:: PROBLEM REQUIREMENTS ::
What lines of the listing below contain the word "David"? Copy each of them out.
= Beginning of Section =
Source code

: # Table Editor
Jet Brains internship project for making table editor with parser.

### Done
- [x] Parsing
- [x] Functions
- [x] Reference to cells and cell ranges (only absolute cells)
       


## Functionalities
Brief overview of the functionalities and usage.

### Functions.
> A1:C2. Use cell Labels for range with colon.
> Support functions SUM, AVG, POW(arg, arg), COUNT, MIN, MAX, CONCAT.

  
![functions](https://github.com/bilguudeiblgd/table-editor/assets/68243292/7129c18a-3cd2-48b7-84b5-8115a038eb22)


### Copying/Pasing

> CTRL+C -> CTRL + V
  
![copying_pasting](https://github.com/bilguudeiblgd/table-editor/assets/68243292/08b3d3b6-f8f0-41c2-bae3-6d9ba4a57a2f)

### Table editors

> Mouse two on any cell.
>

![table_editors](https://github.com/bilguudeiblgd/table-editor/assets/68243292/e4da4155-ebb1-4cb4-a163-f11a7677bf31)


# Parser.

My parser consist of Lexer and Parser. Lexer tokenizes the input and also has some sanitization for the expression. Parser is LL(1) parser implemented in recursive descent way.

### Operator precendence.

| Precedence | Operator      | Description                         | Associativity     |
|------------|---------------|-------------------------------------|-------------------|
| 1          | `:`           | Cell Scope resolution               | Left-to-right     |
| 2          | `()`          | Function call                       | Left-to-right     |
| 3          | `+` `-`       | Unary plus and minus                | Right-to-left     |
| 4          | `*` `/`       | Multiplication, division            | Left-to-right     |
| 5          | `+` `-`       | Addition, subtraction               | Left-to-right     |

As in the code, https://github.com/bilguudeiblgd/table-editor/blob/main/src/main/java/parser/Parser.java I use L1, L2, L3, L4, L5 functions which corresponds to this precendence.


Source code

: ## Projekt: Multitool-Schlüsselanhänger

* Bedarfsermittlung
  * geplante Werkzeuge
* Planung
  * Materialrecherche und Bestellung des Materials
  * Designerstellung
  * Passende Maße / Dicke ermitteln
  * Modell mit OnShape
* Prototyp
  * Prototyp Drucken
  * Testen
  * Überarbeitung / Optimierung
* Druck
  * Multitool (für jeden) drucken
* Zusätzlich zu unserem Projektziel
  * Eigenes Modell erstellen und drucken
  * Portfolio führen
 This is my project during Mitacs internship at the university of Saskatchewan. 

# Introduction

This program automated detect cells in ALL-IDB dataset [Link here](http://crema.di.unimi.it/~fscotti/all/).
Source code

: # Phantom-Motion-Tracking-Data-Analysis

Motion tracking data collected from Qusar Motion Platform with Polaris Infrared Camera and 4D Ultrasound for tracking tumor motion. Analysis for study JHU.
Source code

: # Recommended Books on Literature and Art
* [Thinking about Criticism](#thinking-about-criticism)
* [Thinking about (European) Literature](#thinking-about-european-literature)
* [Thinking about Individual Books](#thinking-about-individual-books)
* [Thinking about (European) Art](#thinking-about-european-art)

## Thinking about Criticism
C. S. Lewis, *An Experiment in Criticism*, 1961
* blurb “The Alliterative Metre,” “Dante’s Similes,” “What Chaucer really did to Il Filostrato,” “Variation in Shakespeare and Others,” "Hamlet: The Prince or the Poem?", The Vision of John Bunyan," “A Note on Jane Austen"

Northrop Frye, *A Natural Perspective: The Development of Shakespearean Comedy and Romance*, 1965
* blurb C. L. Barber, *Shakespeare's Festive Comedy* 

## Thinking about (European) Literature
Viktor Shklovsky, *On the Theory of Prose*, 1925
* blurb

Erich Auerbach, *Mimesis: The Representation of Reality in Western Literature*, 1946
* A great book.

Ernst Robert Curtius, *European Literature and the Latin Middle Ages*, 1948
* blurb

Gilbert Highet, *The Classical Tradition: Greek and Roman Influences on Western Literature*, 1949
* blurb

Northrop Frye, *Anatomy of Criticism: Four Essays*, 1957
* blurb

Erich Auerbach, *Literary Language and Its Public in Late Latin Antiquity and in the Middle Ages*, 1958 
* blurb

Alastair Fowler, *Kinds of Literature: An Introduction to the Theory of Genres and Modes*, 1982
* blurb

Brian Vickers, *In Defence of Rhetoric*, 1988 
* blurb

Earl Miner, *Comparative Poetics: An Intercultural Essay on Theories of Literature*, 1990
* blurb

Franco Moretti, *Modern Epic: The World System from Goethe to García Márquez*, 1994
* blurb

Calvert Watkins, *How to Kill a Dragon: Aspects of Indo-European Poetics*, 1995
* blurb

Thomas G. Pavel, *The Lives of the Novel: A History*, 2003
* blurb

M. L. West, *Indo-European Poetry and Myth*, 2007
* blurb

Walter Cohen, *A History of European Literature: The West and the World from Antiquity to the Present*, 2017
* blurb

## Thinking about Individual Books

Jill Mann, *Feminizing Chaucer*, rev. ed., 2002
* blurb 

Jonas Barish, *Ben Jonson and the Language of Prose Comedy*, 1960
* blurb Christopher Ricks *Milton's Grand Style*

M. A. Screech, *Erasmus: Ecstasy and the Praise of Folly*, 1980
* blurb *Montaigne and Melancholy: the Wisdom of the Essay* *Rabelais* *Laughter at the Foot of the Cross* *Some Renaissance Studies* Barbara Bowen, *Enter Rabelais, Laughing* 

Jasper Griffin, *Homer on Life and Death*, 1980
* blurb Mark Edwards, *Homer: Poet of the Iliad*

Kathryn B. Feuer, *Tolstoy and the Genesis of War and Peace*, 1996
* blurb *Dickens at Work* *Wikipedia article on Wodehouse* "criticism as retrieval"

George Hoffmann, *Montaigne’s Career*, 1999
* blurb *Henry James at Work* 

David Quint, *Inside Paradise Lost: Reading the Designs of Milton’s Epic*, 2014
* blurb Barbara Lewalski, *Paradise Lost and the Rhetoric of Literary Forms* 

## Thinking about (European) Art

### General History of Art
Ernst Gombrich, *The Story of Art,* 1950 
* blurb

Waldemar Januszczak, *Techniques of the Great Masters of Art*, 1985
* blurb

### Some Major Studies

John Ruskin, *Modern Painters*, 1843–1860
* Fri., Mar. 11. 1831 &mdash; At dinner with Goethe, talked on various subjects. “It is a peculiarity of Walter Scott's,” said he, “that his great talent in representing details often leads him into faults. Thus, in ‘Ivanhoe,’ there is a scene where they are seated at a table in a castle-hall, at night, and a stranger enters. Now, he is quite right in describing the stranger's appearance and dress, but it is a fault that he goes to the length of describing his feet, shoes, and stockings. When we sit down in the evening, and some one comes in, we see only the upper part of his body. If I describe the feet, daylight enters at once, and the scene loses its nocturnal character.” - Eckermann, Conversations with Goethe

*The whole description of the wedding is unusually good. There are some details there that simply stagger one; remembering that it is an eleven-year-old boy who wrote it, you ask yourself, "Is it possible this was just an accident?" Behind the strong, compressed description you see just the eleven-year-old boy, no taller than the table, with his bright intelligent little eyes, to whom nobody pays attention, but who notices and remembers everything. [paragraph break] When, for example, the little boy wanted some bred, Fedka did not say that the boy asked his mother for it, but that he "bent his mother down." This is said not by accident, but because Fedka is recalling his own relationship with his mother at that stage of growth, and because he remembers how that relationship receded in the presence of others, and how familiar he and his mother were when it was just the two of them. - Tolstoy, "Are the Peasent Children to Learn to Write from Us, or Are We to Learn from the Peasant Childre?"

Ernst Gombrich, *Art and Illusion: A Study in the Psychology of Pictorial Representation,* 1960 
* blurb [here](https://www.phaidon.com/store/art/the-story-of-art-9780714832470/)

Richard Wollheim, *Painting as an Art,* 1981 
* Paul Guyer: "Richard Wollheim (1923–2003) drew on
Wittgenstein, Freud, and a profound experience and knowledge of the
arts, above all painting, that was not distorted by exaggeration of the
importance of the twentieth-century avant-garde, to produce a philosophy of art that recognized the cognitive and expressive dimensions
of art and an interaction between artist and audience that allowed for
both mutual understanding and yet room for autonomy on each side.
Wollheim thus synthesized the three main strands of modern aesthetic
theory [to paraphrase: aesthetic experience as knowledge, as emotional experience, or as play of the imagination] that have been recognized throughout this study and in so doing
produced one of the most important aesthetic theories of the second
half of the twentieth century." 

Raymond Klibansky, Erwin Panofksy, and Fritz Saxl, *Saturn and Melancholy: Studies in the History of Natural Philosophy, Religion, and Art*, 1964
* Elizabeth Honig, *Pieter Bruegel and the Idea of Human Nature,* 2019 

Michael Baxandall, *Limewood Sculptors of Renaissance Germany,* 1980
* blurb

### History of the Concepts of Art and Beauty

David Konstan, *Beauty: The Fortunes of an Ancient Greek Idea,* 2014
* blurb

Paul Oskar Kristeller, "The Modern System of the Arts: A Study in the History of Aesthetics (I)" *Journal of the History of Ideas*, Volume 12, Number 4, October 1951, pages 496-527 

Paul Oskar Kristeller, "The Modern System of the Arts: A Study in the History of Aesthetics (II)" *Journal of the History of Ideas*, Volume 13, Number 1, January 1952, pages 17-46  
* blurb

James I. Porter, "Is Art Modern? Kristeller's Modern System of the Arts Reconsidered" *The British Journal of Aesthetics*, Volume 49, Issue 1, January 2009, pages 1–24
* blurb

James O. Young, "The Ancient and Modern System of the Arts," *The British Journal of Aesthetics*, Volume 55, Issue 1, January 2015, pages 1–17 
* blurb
= End of Section =
:: EXERCISE RESPONSE ::
David Quint, *Inside Paradise Lost: Reading the Designs of Milton’s Epic*, 2014
David Konstan, *Beauty: The Fortunes of an Ancient Greek Idea,* 2014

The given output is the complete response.